[[ PROVIDED DATA, beginning ]]

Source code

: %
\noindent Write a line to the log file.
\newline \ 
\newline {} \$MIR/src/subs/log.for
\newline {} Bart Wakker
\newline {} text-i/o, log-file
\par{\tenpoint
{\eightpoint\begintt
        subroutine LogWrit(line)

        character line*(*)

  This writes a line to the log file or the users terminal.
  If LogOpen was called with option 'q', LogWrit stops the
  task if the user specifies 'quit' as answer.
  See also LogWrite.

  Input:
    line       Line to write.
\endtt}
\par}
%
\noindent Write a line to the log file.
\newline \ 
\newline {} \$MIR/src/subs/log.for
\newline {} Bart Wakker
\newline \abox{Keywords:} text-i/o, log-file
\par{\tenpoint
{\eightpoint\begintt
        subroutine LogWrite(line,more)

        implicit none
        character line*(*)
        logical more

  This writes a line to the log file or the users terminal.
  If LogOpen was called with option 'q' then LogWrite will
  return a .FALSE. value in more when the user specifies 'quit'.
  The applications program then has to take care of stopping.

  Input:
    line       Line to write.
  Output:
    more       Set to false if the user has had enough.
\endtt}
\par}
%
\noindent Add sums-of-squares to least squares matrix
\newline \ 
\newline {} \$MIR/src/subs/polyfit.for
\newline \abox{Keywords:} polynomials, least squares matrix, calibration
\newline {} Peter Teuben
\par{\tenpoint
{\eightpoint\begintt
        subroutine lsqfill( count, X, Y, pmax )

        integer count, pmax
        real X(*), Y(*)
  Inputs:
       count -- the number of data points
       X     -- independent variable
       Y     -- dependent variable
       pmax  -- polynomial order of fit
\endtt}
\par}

[[ PROVIDED DATA, end ]]

A single number is the whole answer here: the number of lines in the data containing "quit".

» SOLUTION: 2